## What you have to do
Whenever the word "documentclass" appears in a line of the listing, copy that line.

## Supplied entries
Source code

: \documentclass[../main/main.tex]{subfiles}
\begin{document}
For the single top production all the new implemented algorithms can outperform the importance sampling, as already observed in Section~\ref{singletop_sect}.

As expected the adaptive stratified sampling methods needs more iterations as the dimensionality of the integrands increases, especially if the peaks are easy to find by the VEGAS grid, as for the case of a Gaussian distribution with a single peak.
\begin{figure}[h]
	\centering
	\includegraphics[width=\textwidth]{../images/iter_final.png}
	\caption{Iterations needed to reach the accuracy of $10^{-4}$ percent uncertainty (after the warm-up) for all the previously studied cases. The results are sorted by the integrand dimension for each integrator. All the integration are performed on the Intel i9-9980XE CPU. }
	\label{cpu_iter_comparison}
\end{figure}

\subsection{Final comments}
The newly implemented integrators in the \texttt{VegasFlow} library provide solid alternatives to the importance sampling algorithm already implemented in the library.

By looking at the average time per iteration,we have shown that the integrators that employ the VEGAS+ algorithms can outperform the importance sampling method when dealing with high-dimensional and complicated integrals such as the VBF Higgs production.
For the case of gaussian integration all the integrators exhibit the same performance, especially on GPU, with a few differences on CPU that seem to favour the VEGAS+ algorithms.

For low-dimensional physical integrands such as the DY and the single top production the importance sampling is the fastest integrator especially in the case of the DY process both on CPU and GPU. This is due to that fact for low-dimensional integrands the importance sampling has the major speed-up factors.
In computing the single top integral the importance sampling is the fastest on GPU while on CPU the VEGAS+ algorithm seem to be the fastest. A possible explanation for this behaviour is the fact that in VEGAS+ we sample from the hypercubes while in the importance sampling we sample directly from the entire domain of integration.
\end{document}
==
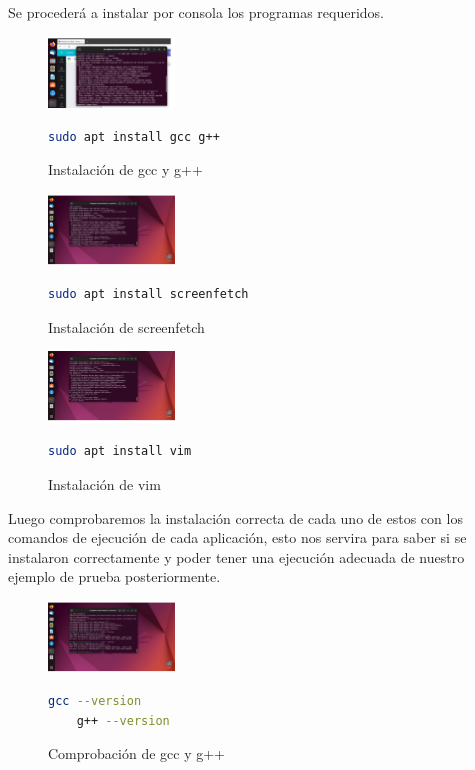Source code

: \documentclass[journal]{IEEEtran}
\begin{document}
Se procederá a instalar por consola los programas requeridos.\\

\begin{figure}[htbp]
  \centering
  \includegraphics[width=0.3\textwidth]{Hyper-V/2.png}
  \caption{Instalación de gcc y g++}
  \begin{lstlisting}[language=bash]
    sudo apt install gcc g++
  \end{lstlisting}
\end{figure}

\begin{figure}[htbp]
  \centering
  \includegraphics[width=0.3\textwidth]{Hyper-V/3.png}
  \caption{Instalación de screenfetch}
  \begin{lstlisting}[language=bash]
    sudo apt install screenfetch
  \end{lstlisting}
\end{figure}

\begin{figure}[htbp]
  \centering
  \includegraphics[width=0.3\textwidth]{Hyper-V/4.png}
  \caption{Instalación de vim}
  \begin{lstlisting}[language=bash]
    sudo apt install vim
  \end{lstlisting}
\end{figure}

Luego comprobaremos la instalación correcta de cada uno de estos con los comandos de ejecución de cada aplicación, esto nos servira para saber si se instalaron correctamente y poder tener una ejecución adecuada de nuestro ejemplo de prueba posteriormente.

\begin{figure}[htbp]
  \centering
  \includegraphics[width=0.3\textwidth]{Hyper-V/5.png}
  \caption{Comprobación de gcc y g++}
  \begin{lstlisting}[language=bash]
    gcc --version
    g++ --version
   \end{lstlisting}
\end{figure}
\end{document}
---
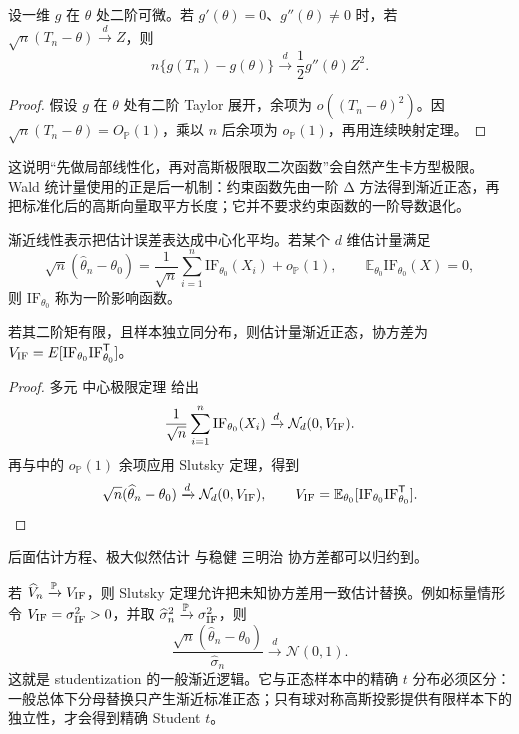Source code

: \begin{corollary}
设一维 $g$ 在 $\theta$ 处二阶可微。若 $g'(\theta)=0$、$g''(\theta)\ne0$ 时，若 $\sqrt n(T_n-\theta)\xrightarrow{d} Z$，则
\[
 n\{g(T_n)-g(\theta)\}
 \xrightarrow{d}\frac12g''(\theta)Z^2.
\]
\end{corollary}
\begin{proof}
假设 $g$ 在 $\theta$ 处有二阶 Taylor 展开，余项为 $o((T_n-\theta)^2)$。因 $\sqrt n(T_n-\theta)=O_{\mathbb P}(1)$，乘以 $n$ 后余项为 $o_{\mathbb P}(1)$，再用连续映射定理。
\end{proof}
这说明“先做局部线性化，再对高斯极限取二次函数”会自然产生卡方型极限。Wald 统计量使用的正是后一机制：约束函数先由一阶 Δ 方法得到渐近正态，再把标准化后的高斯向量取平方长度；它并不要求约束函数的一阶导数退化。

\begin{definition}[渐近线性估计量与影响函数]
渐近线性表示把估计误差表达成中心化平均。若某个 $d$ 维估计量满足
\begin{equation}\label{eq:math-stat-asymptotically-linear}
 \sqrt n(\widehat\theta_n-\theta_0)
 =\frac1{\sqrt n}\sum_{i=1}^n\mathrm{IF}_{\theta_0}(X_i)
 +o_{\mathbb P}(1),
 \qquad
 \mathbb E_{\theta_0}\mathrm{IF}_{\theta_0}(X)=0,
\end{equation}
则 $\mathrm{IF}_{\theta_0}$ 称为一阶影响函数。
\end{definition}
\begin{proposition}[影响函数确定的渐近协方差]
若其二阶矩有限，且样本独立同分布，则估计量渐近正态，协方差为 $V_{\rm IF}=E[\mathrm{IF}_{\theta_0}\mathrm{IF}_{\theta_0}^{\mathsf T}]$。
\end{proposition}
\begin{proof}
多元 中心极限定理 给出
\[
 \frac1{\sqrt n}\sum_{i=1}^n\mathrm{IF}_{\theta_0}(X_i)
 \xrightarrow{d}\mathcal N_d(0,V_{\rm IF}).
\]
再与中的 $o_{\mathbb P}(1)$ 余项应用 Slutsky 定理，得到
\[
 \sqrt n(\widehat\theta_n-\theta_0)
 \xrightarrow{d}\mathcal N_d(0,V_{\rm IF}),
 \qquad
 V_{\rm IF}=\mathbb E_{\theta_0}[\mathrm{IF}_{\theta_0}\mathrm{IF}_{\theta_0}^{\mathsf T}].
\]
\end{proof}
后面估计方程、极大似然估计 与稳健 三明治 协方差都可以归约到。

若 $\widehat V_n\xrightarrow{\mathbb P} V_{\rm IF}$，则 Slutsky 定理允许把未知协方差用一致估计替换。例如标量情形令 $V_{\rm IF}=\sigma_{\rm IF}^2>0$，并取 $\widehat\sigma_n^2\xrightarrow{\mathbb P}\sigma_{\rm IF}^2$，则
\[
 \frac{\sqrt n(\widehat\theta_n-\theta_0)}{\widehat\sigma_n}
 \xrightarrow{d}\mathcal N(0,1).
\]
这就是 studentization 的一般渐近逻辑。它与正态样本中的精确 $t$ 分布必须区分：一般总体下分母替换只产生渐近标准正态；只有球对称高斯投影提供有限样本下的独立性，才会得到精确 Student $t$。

## Response
: \documentclass[../main/main.tex]{subfiles}
: \documentclass[journal]{IEEEtran}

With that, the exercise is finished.